Bellarosecabinets said:


> To fix the problem with drum sander someone really needs to make one that is water cooled and replaceable drums on one end. I have seen one drum sander that can do this but it was a home built drum sander.


The drum is only touching the work along a very small contact area even though the drum is spinning fast and the belt is moving the work underneath it can still stall and burn if everything is not working perfectly. Mine does a beautiful job IF I have everything set just right.


I don't think water cooling is the answer to a limited contact area.
Replaceable drums sounds like a cool idea to save time when changing grits, but that would get real expensive and require a "one armed" or cantilevered type machine.

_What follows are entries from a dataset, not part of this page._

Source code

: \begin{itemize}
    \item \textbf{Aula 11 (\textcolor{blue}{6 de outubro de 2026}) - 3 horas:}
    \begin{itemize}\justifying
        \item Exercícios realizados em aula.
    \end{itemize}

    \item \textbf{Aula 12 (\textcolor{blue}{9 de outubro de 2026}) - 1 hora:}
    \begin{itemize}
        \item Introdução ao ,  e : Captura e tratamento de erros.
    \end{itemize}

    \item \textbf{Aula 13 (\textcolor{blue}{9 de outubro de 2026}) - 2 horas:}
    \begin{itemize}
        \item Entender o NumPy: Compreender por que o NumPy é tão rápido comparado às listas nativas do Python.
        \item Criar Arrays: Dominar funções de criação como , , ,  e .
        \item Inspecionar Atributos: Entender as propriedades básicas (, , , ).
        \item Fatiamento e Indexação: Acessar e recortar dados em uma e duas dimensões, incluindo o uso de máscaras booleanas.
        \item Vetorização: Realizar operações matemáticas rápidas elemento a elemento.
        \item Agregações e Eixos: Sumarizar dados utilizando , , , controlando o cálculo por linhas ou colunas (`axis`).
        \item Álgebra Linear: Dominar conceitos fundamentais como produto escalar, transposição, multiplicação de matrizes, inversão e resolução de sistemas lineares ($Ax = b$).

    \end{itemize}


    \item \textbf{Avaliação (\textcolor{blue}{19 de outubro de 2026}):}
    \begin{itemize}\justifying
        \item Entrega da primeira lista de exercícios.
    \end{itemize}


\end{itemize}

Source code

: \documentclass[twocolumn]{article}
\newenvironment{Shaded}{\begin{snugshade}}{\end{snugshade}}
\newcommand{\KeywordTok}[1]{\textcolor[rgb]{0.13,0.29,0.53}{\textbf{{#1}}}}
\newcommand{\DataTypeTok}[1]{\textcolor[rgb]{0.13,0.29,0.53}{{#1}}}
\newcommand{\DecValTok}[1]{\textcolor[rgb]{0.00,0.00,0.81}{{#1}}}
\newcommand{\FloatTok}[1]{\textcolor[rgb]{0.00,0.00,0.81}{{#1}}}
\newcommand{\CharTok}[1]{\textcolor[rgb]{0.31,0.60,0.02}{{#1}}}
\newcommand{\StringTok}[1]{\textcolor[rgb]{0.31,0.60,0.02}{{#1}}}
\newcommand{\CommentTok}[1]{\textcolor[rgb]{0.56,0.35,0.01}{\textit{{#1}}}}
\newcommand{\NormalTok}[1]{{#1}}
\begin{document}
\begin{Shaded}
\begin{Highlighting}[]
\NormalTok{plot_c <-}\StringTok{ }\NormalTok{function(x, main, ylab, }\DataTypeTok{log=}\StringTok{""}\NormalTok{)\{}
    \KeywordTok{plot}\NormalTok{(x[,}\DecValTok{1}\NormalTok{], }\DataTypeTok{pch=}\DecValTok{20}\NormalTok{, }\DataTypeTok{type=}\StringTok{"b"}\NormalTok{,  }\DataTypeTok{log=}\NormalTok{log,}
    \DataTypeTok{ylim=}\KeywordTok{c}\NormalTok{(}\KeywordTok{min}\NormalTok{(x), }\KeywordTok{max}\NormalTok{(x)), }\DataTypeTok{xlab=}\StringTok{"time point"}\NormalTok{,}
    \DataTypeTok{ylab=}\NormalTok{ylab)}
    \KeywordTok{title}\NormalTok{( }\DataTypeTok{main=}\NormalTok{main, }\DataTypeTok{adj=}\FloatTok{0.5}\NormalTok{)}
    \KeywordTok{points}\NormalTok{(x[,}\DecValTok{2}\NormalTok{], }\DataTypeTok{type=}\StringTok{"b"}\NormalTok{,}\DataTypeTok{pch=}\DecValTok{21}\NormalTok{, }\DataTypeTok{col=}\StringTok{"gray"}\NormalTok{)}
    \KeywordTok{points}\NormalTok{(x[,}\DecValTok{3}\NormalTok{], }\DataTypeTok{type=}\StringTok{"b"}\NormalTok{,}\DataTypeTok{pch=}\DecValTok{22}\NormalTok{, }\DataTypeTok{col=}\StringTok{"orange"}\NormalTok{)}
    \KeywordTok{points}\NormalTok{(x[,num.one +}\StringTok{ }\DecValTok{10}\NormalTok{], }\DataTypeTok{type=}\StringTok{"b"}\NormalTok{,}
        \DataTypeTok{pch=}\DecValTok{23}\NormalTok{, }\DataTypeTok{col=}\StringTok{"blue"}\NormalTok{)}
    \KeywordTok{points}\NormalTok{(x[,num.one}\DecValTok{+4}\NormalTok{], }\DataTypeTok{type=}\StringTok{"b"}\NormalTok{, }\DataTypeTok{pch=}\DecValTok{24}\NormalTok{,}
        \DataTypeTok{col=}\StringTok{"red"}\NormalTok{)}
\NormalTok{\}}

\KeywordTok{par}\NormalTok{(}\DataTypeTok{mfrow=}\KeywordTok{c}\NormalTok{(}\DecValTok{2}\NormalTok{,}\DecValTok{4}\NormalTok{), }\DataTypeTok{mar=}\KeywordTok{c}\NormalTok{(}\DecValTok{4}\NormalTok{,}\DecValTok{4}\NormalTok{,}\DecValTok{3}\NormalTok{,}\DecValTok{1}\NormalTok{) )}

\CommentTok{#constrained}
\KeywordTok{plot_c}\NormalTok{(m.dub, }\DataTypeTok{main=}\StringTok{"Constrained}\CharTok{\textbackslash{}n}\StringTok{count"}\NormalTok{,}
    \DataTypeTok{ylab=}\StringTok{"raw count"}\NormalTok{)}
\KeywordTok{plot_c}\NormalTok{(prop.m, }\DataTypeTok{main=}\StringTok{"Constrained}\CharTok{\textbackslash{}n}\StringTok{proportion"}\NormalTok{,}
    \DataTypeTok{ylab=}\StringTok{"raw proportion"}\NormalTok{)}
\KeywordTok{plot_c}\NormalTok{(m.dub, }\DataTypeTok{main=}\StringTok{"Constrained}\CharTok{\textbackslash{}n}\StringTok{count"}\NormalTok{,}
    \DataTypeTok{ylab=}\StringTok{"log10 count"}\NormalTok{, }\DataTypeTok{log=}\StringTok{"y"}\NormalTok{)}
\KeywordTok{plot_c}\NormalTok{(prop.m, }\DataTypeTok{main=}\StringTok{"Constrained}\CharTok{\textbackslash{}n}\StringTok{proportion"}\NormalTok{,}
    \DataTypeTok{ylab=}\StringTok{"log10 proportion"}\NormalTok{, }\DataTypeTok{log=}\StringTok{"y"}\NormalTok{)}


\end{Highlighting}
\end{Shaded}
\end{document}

Dust builds on the conveyor belt and may cause the work to slip if not removed immediately also. I wipe the conveyor belt with brake cleaner to remove any residue and refresh the rubber. If you had good luck with the dual drum, then there's nothing wrong with getting one. They just have a learning curve as I stated before.


----------



## Larry42 (Jan 10, 2014)

Many stroke sanders have cantilevered arms that permit through sanding of long work. I can sand a 4X8' sheet on mine. I leave 150 grit belt on and it produces a ready to finish surface that is much better than a random orbit sander with the same grit. Paid $200 for it at auction, it didn't need any work done. I've got a 36" widebelt that is often used for taking material down in thickness, 40 grit. It won't do it very fast because it only has 20 HP. Nice thing about abrasive planning is no chip outs. I don't have a 36" wide planer. I think all the ones you pictured are Chinese except maybe the Super Max.


----------



## retfr8flyr (Aug 7, 2013)

Bellarosecabinets, if you are going to use it for finish sanding have you considered an oscillating drum sander? I have the Jet 22-44 OSC and it does a fabulous job, without any burning problems. It doesn't seem to load up the paper like a non oscillating sander does and being a cantilevered design, gives you the 44 inch capability. I find I don't even need to go to 220 grit, the 180 grit comes out so smooth it's not necessary.


----------



## Larry42 (Jan 10, 2014)

Wide belt & drum sanders produce cross grain scratches that must be taken out. Usually with a random orbit hand held sander. Takes more time than if you just run your stock through the molder and get an excellent ripple free surface. Accurately machine the door parts and you can quickly random orbit the face and not have to fight cross grain scratches.


----------



## Bellarosecabinets (Jan 28, 2017)

Oscillating sander and drum sander are not the same thing and don't do the same job but a good thought


----------



## retfr8flyr (Aug 7, 2013)

Did you look at the Jet? It's a single drum sander with oscillation. It can be used with, or without the oscillation feature. I know it's a single, not a dual drum, or a belt sander but it really does a great job finishing and like I said, the oscillation feature seems to keep the paper from getting hot spots and burning.


----------



## Bellarosecabinets (Jan 28, 2017)

"Replaceable drums sounds like a cool idea to save time when changing grits, but that would get real expensive and require a "one armed" or cantilevered type machine.
''

This is already what a wide belt sander does it has a floating end that is on a fast bolt system. 

For the water cooling, it is time, not surface area. A wide belt gives time to the sander paper to cool before making contact again with the wood. That is way most drum sanders have aluminum drums,
If it was the cost they would use steel, stronger, harder and cheaper. "Stronger yes and no" let's not get into metal chemistry if you want that lesson I can explain metals plastic deformation.


----------



## Bellarosecabinets (Jan 28, 2017)

woodnthings said:


> The drum is only touching the work along a very small contact area even though the drum is spinning fast and the belt is moving the work underneath it can still stall and burn if everything is not working perfectly. Mine does a beautiful job IF I have everything set just right.
> 
> 
> I don't think water cooling is the answer to a limited contact area.
> ...




Sorry the message above is referring to this quote.


----------